# Construction and validation of a novel diagnostic model for esophageal squamous cell carcinoma: an integrated analysis of multi-omics data

**Authors:** Yiyuan Cui, Sicong Li, Zhibin Wu, Yue Jin, Jingjie Yu, Yufan Chen, Jiayang Chen, Jinyuan Chang, Yijing Yan, Xinyu Li, Nuo Li, Shengjuan Hu, Chenxin Zhu, Li Feng

PMC · DOI: 10.3389/fimmu.2026.1685902 · Frontiers in Immunology · 2026-02-13

## TL;DR

Researchers developed a new diagnostic model for esophageal squamous cell carcinoma using multi-omics data and identified five key genes for early detection.

## Contribution

A novel diagnostic model for ESCC using integrated multi-omics data and identification of five robust biomarkers.

## Key findings

- A diagnostic model with five genes achieved high accuracy (AUCs of 0.99 and 0.97) in training and validation sets.
- SORBS2 was identified as a tumor-suppressor gene predominantly expressed in myofibroblasts in ESCC tissue.
- Single-cell RNA analysis revealed myofibroblasts as the main source of SORBS2 expression in tumor tissue.

## Abstract

Esophageal squamous cell carcinoma (ESCC), highly prevalent in China, has a limited number of ideal genes for early diagnosis, highlighting the need for the development of novel biomarkers to improve detection capabilities. The purpose of this study is to develop and validate a new genetic diagnostic model for ESCC.
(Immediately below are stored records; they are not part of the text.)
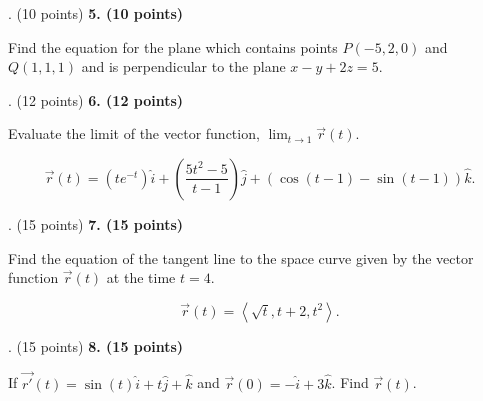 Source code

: \documentclass[12pt]{article}
\makeatletter
\newenvironment{problem}[1][]{%
  \bigskip%
  \noindent\begin{boxedminipage}{\columnwidth}%
  \def\@tempa{#1}%
  \ifx\@tempa\empty\else%
    \textbf{#1}\hspace{0.5em}%
  \fi%
}{%
  \end{boxedminipage}%
}
\makeatother
\begin{document}
\newpage
\begin{problem}[5. (10 points)]
Find the equation for the plane which contains points $P(-5,2,0)$ and $Q(1,1,1)$ and is perpendicular to the plane $x-y+2z = 5$.
\end{problem}


\newpage
\begin{problem}[6. (12 points)]
Evaluate the limit of the vector function, $\lim_{t\to 1}\vec{r}(t)$.

\begin{equation*}
\vec{r}(t) = (te^{-t}) \hat{i} + \left(\frac{5t^2-5}{t-1}\right) \hat{j} + \left(\cos(t-1)-\sin(t-1)\right)\hat{k}.
\end{equation*}
\end{problem}


\newpage
\begin{problem}[7. (15 points)]
Find the equation of the tangent line to the space curve given by the vector function $\vec{r}(t)$ at the time $t = 4$.

\begin{equation*}
    \vec{r}(t) = \left\langle \sqrt{t}, t+2, t^2 \right\rangle.
\end{equation*}
\end{problem}


\newpage
\begin{problem}[8. (15 points)]
If $\vec{r'}(t) = \sin(t) \hat{i} + t \hat{j} + \hat{k}$ and $\vec{r}(0) = -\hat{i} + 3\hat{k}$. Find $\vec{r}(t)$.
\end{problem}
\end{document}
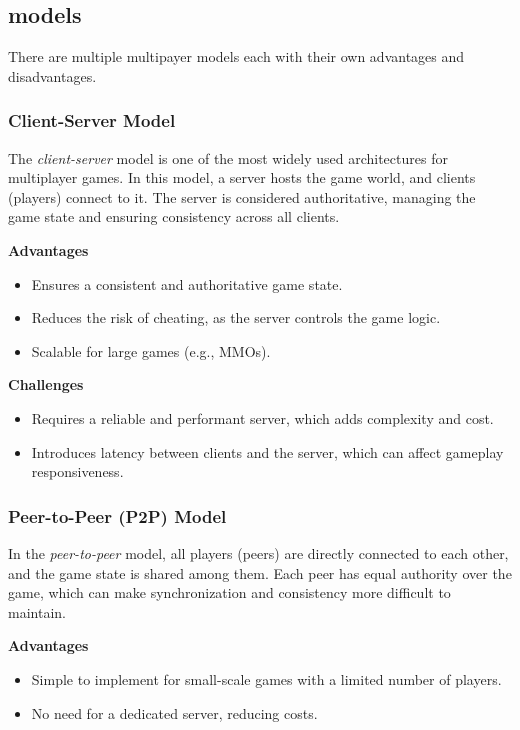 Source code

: \documentclass{article} %
\begin{document}
\subsection{models}
There are multiple multipayer models each with their own advantages and disadvantages.

\subsubsection{Client-Server Model}
The \textit{client-server} model is one of the most widely used architectures for multiplayer games. In this model, a server hosts the game world, and clients (players) connect to it. The server is considered authoritative, managing the game state and ensuring consistency across all clients.

\textbf{Advantages}
\begin{itemize}
    \item Ensures a consistent and authoritative game state.
    \item Reduces the risk of cheating, as the server controls the game logic.
    \item Scalable for large games (e.g., MMOs).
\end{itemize}

\textbf{Challenges}
\begin{itemize}
    \item Requires a reliable and performant server, which adds complexity and cost.
    \item Introduces latency between clients and the server, which can affect gameplay responsiveness.
\end{itemize}

\subsubsection{Peer-to-Peer (P2P) Model}
In the \textit{peer-to-peer} model, all players (peers) are directly connected to each other, and the game state is shared among them. Each peer has equal authority over the game, which can make synchronization and consistency more difficult to maintain.

\textbf{Advantages}
\begin{itemize}
    \item Simple to implement for small-scale games with a limited number of players.
    \item No need for a dedicated server, reducing costs.
\end{itemize}
\end{document}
Publicly available bulk RNA-seq datasets (GSE23400, GSE17351, GSE20347) were merged to identify differentially expressed genes (DEGs) between ESCC and adjacent normal tissues. Weighted gene co-expression network analysis (WGCNA) and protein-protein interaction (PPI) were performed to identify hub genes associated with ESCC. We identified the intersecting genes between the DEGs and those within the ESCC-related module identified by WGCNA. We subsequently refined these intersecting genes via LASSO regression and then constructed a diagnostic model for ESCC using multivariate logistic regression. ESCC samples from the TCGA database were used as the external validation set. Validation of the identified protective factor was conducted through Western blotting (WB) in mouse ESCC models and immunofluorescence (IF) in human tissues. Additionally, single-cell RNA analysis was conducted to explore the cell types expressing the marker genes.

113 upregulated and 173 downregulated genes were found in the ESCC groups. WGCNA identified the blue module (13 genes) as most correlated with ESCC. We obtained a total of 13 intersecting genes. Among them, five genes formed the diagnostic model: Logit(P) = −24.4547 + 2.0567×BID + 0.7396×CBX3 + 2.3757×ECT2 + 0.5667×KIF14 − 2.1019×SORBS2. The model achieved AUCs of 0.99 (training set) and 0.97 (external validation set). SORBS2 was the only potential protective factor in the model. WB indicated higher expression levels of SORBS2 in the adjacent normal esophageal tissue compared to those in the ESCC tissue. single-cell RNA analysis revealed that myofibroblasts are the predominant cellular source of SORBS2 expression within ESCC tumor tissue. IF confirmed lower level of SORBS2 expression in myofibroblast in the ESCC than those in the adjacent normal esophageal tissue.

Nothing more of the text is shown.